Each line of the listing that holds "ports" counts once; report how many there are, and nothing more.

______________________________

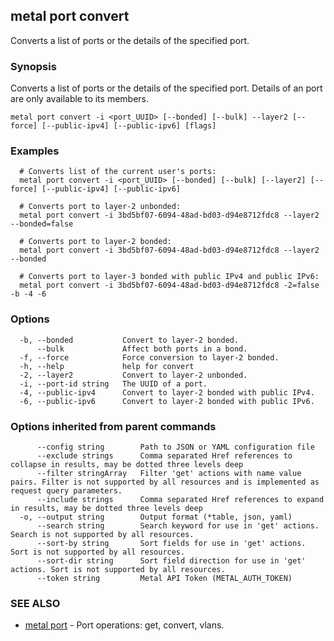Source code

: ## metal port convert

Converts a list of ports or the details of the specified port.

### Synopsis

Converts a list of ports or the details of the specified port. Details of an port are only available to its members.

```
metal port convert -i <port_UUID> [--bonded] [--bulk] --layer2 [--force] [--public-ipv4] [--public-ipv6] [flags]
```

### Examples

```
  # Converts list of the current user's ports:
  metal port convert -i <port_UUID> [--bonded] [--bulk] [--layer2] [--force] [--public-ipv4] [--public-ipv6]

  # Converts port to layer-2 unbonded:
  metal port convert -i 3bd5bf07-6094-48ad-bd03-d94e8712fdc8 --layer2 --bonded=false

  # Converts port to layer-2 bonded:
  metal port convert -i 3bd5bf07-6094-48ad-bd03-d94e8712fdc8 --layer2 --bonded

  # Converts port to layer-3 bonded with public IPv4 and public IPv6:
  metal port convert -i 3bd5bf07-6094-48ad-bd03-d94e8712fdc8 -2=false -b -4 -6
```

### Options

```
  -b, --bonded           Convert to layer-2 bonded.
      --bulk             Affect both ports in a bond.
  -f, --force            Force conversion to layer-2 bonded.
  -h, --help             help for convert
  -2, --layer2           Convert to layer-2 unbonded.
  -i, --port-id string   The UUID of a port.
  -4, --public-ipv4      Convert to layer-2 bonded with public IPv4.
  -6, --public-ipv6      Convert to layer-2 bonded with public IPv6.
```

### Options inherited from parent commands

```
      --config string        Path to JSON or YAML configuration file
      --exclude strings      Comma separated Href references to collapse in results, may be dotted three levels deep
      --filter stringArray   Filter 'get' actions with name value pairs. Filter is not supported by all resources and is implemented as request query parameters.
      --include strings      Comma separated Href references to expand in results, may be dotted three levels deep
  -o, --output string        Output format (*table, json, yaml)
      --search string        Search keyword for use in 'get' actions. Search is not supported by all resources.
      --sort-by string       Sort fields for use in 'get' actions. Sort is not supported by all resources.
      --sort-dir string      Sort field direction for use in 'get' actions. Sort is not supported by all resources.
      --token string         Metal API Token (METAL_AUTH_TOKEN)
```

### SEE ALSO

* [metal port](metal_port.md)	 - Port operations: get, convert, vlans.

______________________________

Task solution
4